OSE Seminar by Dr. Rahul Jaiswal of Advanced Micro Devices, (AMD)
Departmental News
Posted: September 6, 2023
Date: Thursday, September 7th, 2023
Time: 12:45 PM Mountain Time (US and Canada)
Location: Zoom Only
https://us02web.zoom.us/j/87152208171?pwd=c0E0Q1hFdmRwZGErMmthemx4MFNCdz09
Abstract:
Silicon heterjunction solar cell of Heterojunction with Thin Intrinsic Layer (HIT) structure is a commercially available technology, with a forecast for its increasing market share in the near future.

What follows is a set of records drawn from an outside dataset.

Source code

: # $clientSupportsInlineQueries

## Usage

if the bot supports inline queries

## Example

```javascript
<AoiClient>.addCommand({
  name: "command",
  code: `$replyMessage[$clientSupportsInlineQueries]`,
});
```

With a significant market share, any minor improvement in device power conversion efficiency or in design efficiency can be beneficial three folds - customer return on investment, industry revenue and the overall carbon footprint (from manufacturing to recycling/ disposing of the device). Conventionally device optimization for solar cells has been achieved using a hit & trial approach where multiple experiments are done to evaluate the best process conditions and device parameters. This approach has some inherent disadvantages, especially, it is expensive in terms of resource, time and man-power required. In the past couple of decades, simulation techniques are also being utilized in addition to the conventional approaches and very recently use of data science-based techniques has become popular in research and is gaining some traction in the photovoltaics industry.
In this doctoral research, an innovative approach is presented, where device simulations for solar cells are designed and calibrated to match the performance of an industrially manufactured device using a minimal set of measurement data. Then a digital twin for the numerical simulations is developed by training Machine Learning (ML) models using simulation and measurement data. ML methods are also used for the calibration of simulation models. The use of machine learning helps in significantly reducing computational time to prototype any design changes in the device, for example, a machine learning-based prediction can take a few seconds to minutes, in contrast to hours of computation or fabrication/characterization required in simulation and experimentation approaches respectively.